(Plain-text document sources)
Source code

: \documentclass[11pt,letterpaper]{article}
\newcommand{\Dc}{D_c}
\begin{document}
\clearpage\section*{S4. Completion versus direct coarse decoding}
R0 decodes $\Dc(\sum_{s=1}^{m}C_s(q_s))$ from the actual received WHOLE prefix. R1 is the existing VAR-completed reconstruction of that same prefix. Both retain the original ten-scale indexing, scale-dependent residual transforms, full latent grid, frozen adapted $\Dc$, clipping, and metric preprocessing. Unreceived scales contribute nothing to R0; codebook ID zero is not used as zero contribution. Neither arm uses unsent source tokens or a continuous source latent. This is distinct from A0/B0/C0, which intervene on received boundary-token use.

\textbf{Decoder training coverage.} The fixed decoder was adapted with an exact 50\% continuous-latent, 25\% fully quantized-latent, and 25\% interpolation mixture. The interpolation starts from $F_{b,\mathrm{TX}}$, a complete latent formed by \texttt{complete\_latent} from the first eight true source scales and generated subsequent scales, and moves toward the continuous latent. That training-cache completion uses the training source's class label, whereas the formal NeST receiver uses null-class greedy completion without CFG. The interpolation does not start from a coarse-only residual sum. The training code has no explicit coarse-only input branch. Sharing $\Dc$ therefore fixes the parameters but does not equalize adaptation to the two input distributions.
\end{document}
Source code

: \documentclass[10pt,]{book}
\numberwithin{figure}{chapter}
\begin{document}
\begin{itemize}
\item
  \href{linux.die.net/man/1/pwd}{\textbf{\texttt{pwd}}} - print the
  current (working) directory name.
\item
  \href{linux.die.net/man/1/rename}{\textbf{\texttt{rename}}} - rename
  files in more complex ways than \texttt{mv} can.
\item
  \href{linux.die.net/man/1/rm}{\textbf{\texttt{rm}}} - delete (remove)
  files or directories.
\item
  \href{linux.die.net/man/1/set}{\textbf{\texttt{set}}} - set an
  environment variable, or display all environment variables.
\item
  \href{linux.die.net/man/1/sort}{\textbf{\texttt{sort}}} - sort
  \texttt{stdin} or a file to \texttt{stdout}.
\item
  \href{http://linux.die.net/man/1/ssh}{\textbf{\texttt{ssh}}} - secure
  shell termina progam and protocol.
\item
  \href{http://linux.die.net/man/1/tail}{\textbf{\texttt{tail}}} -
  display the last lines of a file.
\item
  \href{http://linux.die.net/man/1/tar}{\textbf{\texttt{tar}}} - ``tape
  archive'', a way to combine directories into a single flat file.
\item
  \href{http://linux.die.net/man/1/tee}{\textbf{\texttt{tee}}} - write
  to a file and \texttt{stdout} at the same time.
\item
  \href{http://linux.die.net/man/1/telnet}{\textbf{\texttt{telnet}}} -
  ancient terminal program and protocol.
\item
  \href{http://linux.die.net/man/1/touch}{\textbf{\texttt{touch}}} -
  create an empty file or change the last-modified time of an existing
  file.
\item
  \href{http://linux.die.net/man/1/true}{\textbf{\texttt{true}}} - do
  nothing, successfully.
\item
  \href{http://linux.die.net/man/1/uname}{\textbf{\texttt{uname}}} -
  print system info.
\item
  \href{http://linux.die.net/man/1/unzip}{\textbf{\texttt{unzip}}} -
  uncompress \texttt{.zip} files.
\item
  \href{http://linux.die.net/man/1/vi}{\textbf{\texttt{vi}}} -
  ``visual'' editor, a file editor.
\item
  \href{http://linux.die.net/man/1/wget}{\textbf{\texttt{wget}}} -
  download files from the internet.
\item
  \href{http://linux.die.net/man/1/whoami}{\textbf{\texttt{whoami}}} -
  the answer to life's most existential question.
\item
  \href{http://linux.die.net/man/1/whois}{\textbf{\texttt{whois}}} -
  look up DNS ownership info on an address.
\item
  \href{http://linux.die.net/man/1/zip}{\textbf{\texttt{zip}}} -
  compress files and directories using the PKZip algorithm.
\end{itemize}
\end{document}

*Action item:*
Of the lines above, show those in which "time" appears.

*Your response:*
  to a file and \texttt{stdout} at the same time.
  create an empty file or change the last-modified time of an existing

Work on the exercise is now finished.